A lot of ink and ire has gone into campaigning AVs to mitigate the ongoing problem of road traffic injuries and deaths. In such circumstances, AVs could significantly be beneficial in cities grappling with high number of road-related fatalities and accidents, with concomitant reductions in human suffering and expenses for medical treatment and repairs, which is pegged to be around $500 billion every year in the US. If we put our attention to the number of accidents in the year 2016 worldwide, 1.35 million people died in car crashes. Statistics also that around 2.4 million people were seriously injured in 2015 in car accidents. According to Waymo Report, most accidents happened due to human errors, and about 94% of crashes in the US were attributed to human choices and errors.

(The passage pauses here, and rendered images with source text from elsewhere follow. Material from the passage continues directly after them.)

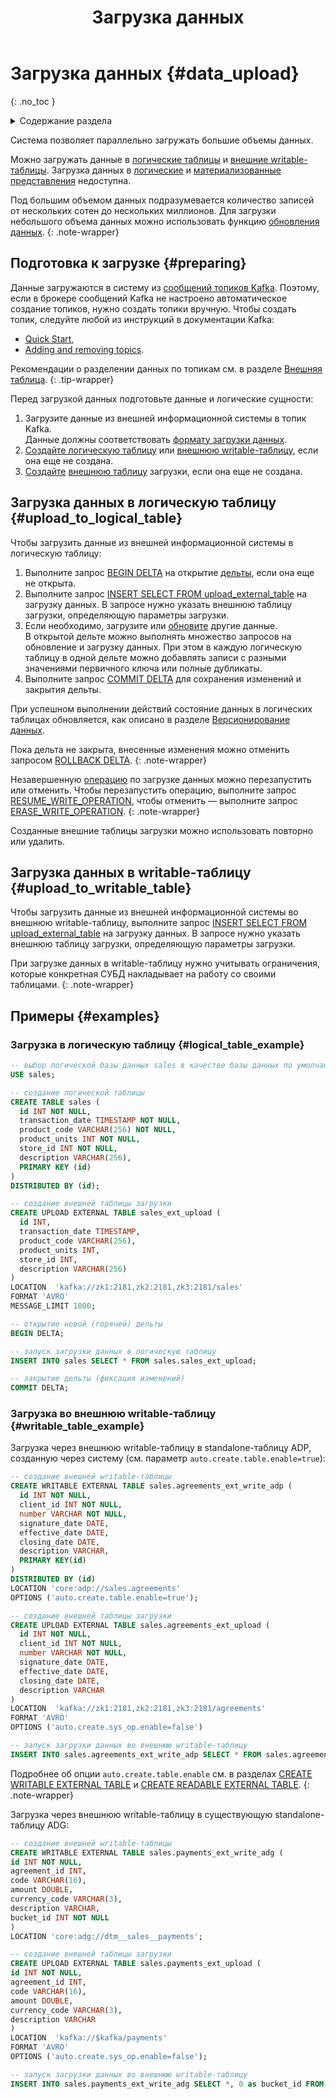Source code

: ﻿---
layout: default
title: Загрузка данных
nav_order: 3
parent: Работа с системой
has_children: true
has_toc: false
---

# Загрузка данных {#data_upload}
{: .no_toc }

<details markdown="block">
  <summary>
    Содержание раздела
  </summary>
  {: .text-delta }
1. TOC
{:toc}
</details>

Система позволяет параллельно загружать большие объемы данных. 

Можно загружать данные в [логические таблицы](../../overview/main_concepts/logical_table/logical_table.md) и 
[внешние writable-таблицы](../../overview/main_concepts/external_table/external_table.md#writable_table).
Загрузка данных в [логические](../../overview/main_concepts/logical_view/logical_view.md) 
и [материализованные представления](../../overview/main_concepts/materialized_view/materialized_view.md) 
недоступна.

Под большим объемом данных подразумевается количество записей от нескольких сотен до нескольких миллионов. 
Для загрузки небольшого объема данных можно использовать функцию [обновления данных](../data_update/data_update.md).
{: .note-wrapper}

## Подготовка к загрузке {#preparing}

Данные загружаются в систему из [сообщений топиков Kafka](../../reference/upload_format/upload_format.md). 
Поэтому, если в брокере сообщений Kafka не настроено автоматическое создание топиков, нужно создать топики вручную.
Чтобы создать топик, следуйте любой из инструкций в документации Kafka:
*   [Quick Start](https://kafka.apache.org/documentation/#quickstart),
*   [Adding and removing topics](https://kafka.apache.org/documentation/#basic_ops_add_topic).

Рекомендации о разделении данных по топикам см. в разделе [Внешняя таблица](../../overview/main_concepts/external_table/external_table.md).
{: .tip-wrapper}

Перед загрузкой данных подготовьте данные и логические сущности:
   1. Загрузите данные из внешней информационной системы в топик Kafka.  
      Данные должны соответствовать [формату загрузки данных](../../reference/upload_format/upload_format.md).
   2. [Создайте логическую таблицу](../../reference/sql_plus_requests/CREATE_TABLE/CREATE_TABLE.md) или 
      [внешнюю writable-таблицу](../../reference/sql_plus_requests/CREATE_WRITABLE_EXTERNAL_TABLE/CREATE_WRITABLE_EXTERNAL_TABLE.md), 
      если она еще не создана.
   3. [Создайте](../../reference/sql_plus_requests/CREATE_UPLOAD_EXTERNAL_TABLE/CREATE_UPLOAD_EXTERNAL_TABLE.md)
      [внешнюю таблицу](../../overview/main_concepts/external_table/external_table.md)
      загрузки, если она еще не создана.

## Загрузка данных в логическую таблицу {#upload_to_logical_table}

Чтобы загрузить данные из внешней информационной системы в логическую таблицу:
1. Выполните запрос [BEGIN DELTA](../../reference/sql_plus_requests/BEGIN_DELTA/BEGIN_DELTA.md)
   на открытие [дельты](../../overview/main_concepts/delta/delta.md), если она еще не открыта.
2. Выполните запрос [INSERT SELECT FROM upload_external_table](../../reference/sql_plus_requests/INSERT_SELECT_FROM_upload_external_table/INSERT_SELECT_FROM_upload_external_table.md)
   на загрузку данных. В запросе нужно указать внешнюю таблицу загрузки, определяющую параметры загрузки.
3. Если необходимо, загрузите или [обновите](../data_update/data_update.md) другие данные.
   <br>В открытой дельте можно выполнять множество запросов на обновление и загрузку данных. При этом в каждую логическую
   таблицу в одной дельте можно добавлять записи с разными значениями первичного ключа или полные дубликаты.
4. Выполните запрос [COMMIT DELTA](../../reference/sql_plus_requests/COMMIT_DELTA/COMMIT_DELTA.md)
   для сохранения изменений и закрытия дельты.

При успешном выполнении действий состояние данных в логических таблицах обновляется, как описано в разделе
[Версионирование данных](data_versioning/data_versioning.md).

Пока дельта не закрыта, внесенные изменения можно отменить запросом 
[ROLLBACK DELTA](../../reference/sql_plus_requests/ROLLBACK_DELTA/ROLLBACK_DELTA.md).
{: .note-wrapper}

Незавершенную [операцию](../../overview/main_concepts/write_operation/write_operation.md) по загрузке данных можно 
перезапустить или отменить. Чтобы перезапустить операцию, выполните запрос 
[RESUME_WRITE_OPERATION](../../reference/sql_plus_requests/RESUME_WRITE_OPERATION/RESUME_WRITE_OPERATION.md),
чтобы отменить — выполните запрос [ERASE_WRITE_OPERATION](../ERASE_WRITE_OPERATION/ERASE_WRITE_OPERATION.md).
{: .note-wrapper}

Созданные внешние таблицы загрузки можно использовать повторно или удалить.

## Загрузка данных в writable-таблицу {#upload_to_writable_table}

Чтобы загрузить данные из внешней информационной системы во внешнюю writable-таблицу, выполните запрос 
[INSERT SELECT FROM upload_external_table](../../reference/sql_plus_requests/INSERT_SELECT_FROM_upload_external_table/INSERT_SELECT_FROM_upload_external_table.md) 
на загрузку данных. В запросе нужно указать внешнюю таблицу загрузки, определяющую параметры загрузки.

При загрузке данных в writable-таблицу нужно учитывать ограничения, которые конкретная СУБД накладывает на
работу со своими таблицами.
{: .note-wrapper}

## Примеры {#examples}

### Загрузка в логическую таблицу {#logical_table_example}

```sql
-- выбор логической базы данных sales в качестве базы данных по умолчанию
USE sales;

-- создание логической таблицы
CREATE TABLE sales (
  id INT NOT NULL,
  transaction_date TIMESTAMP NOT NULL,
  product_code VARCHAR(256) NOT NULL,
  product_units INT NOT NULL,
  store_id INT NOT NULL,
  description VARCHAR(256),
  PRIMARY KEY (id)
)
DISTRIBUTED BY (id);

-- создание внешней таблицы загрузки
CREATE UPLOAD EXTERNAL TABLE sales_ext_upload (
  id INT,
  transaction_date TIMESTAMP,
  product_code VARCHAR(256),
  product_units INT,
  store_id INT,
  description VARCHAR(256)
)
LOCATION  'kafka://zk1:2181,zk2:2181,zk3:2181/sales'
FORMAT 'AVRO'
MESSAGE_LIMIT 1000;

-- открытие новой (горячей) дельты
BEGIN DELTA;

-- запуск загрузки данных в логическую таблицу
INSERT INTO sales SELECT * FROM sales.sales_ext_upload;

-- закрытие дельты (фиксация изменений)
COMMIT DELTA;
```

### Загрузка во внешнюю writable-таблицу {#writable_table_example}

Загрузка через внешнюю writable-таблицу в standalone-таблицу ADP, созданную через систему (см. параметр `auto.create.table.enable=true`):

```sql
-- создание внешней writable-таблицы
CREATE WRITABLE EXTERNAL TABLE sales.agreements_ext_write_adp (
  id INT NOT NULL,
  client_id INT NOT NULL,
  number VARCHAR NOT NULL,
  signature_date DATE,
  effective_date DATE,
  closing_date DATE,
  description VARCHAR,
  PRIMARY KEY(id)
)
DISTRIBUTED BY (id)
LOCATION 'core:adp://sales.agreements'
OPTIONS ('auto.create.table.enable=true');

-- создание внешней таблицы загрузки
CREATE UPLOAD EXTERNAL TABLE sales.agreements_ext_upload (
  id INT NOT NULL,
  client_id INT NOT NULL,
  number VARCHAR NOT NULL,
  signature_date DATE,
  effective_date DATE,
  closing_date DATE,
  description VARCHAR
) 
LOCATION  'kafka://zk1:2181,zk2:2181,zk3:2181/agreements'
FORMAT 'AVRO'
OPTIONS ('auto.create.sys_op.enable=false')

-- запуск загрузки данных во внешнюю writable-таблицу
INSERT INTO sales.agreements_ext_write_adp SELECT * FROM sales.agreements_ext_upload;
```

Подробнее об опции `auto.create.table.enable` см. в разделах 
[CREATE WRITABLE EXTERNAL TABLE](../../reference/sql_plus_requests/CREATE_WRITEABLE_EXTERNAL_TABLE/CREATE_WRITEABLE_EXTERNAL_TABLE.md) и 
[CREATE READABLE EXTERNAL TABLE](../../reference/sql_plus_requests/CREATE_READABLE_EXTERNAL_TABLE/CREATE_READABLE_EXTERNAL_TABLE.md).
{: .note-wrapper}

Загрузка через внешнюю writable-таблицу в существующую standalone-таблицу ADG:

```sql
-- создание внешней writable-таблицы
CREATE WRITABLE EXTERNAL TABLE sales.payments_ext_write_adg (
id INT NOT NULL,
agreement_id INT,
code VARCHAR(16),
amount DOUBLE,
currency_code VARCHAR(3),
description VARCHAR,
bucket_id INT NOT NULL
)
LOCATION 'core:adg://dtm__sales__payments';

-- создание внешней таблицы загрузки
CREATE UPLOAD EXTERNAL TABLE sales.payments_ext_upload (
id INT NOT NULL,
agreement_id INT,
code VARCHAR(16),
amount DOUBLE,
currency_code VARCHAR(3),
description VARCHAR
)
LOCATION  'kafka://$kafka/payments'
FORMAT 'AVRO'
OPTIONS ('auto.create.sys_op.enable=false');

-- запуск загрузки данных во внешнюю writable-таблицу
INSERT INTO sales.payments_ext_write_adg SELECT *, 0 as bucket_id FROM sales.payments_ext_upload;
```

Google started lead the charge on self-driving cars in 2009. Today, Waymo has taken the baton and is making ground-breaking advances in fully self-driven cars. Waymo’s cars use varied technologies to understand the world around them and get the rider from the starting point to end destination. These cars are equipped with Lidar that sends out millions of laser beams every second to build a detailed impression of the ‘perceptual’ world around it. Additionally, radars are used to detect the distance and the speed of objects in the vicinity. With the high-resolution cameras deployed on the vehicle, it can get visual information such as color of the traffic signal, images of objects around it, etc. precisely up to 300 meters. The vehicle has an advanced onboard computers that imputes and computes the data to understand the world around them. In fraction of a millisecond, these cars perceives the surrounding and performs a predictive analysis to anticipate the movements of the nearby objects.

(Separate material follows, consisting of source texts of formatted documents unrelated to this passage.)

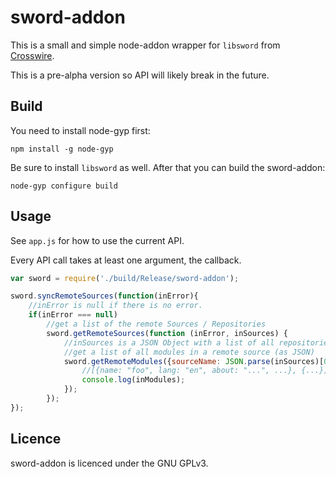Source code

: sword-addon
===========

This is a small and simple node-addon wrapper for `libsword` from [Crosswire](http://crosswire.org/sword).

This is a pre-alpha version so API will likely break in the future.

Build
-----

You need to install node-gyp first:

```
npm install -g node-gyp
```

Be sure to install `libsword` as well. After that you can build the sword-addon:

```
node-gyp configure build
```

Usage
-----

See `app.js` for how to use the current API.

Every API call takes at least one argument, the callback.

```javascript
var sword = require('./build/Release/sword-addon');

sword.syncRemoteSources(function(inError){
    //inError is null if there is no error.
    if(inError === null)
        //get a list of the remote Sources / Repositories
        sword.getRemoteSources(function (inError, inSources) {
            //inSources is a JSON Object with a list of all repositories
            //get a list of all modules in a remote source (as JSON)
            sword.getRemoteModules({sourceName: JSON.parse(inSources)[0].name, refresh: true}, function (inError, inModules) {
                //[{name: "foo", lang: "en", about: "...", ...}, {...}]
                console.log(inModules);
            });
        });
});
```

Licence
-------

sword-addon is licenced under the GNU GPLv3.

Constant assimilation of information tranches adds to our experience in life. Similarly, self-driven cars are currently undergoing test-runs for millions of kilometres on complicated city streets or highways to continuously upgrade them with the nuances and subtleties of actual driving conditions and improvising on the safety aspects of pedestrians and vehicles around it. With the ingress of the huge influx of information, AVs pave the way for a safe, radically improved mobility medium.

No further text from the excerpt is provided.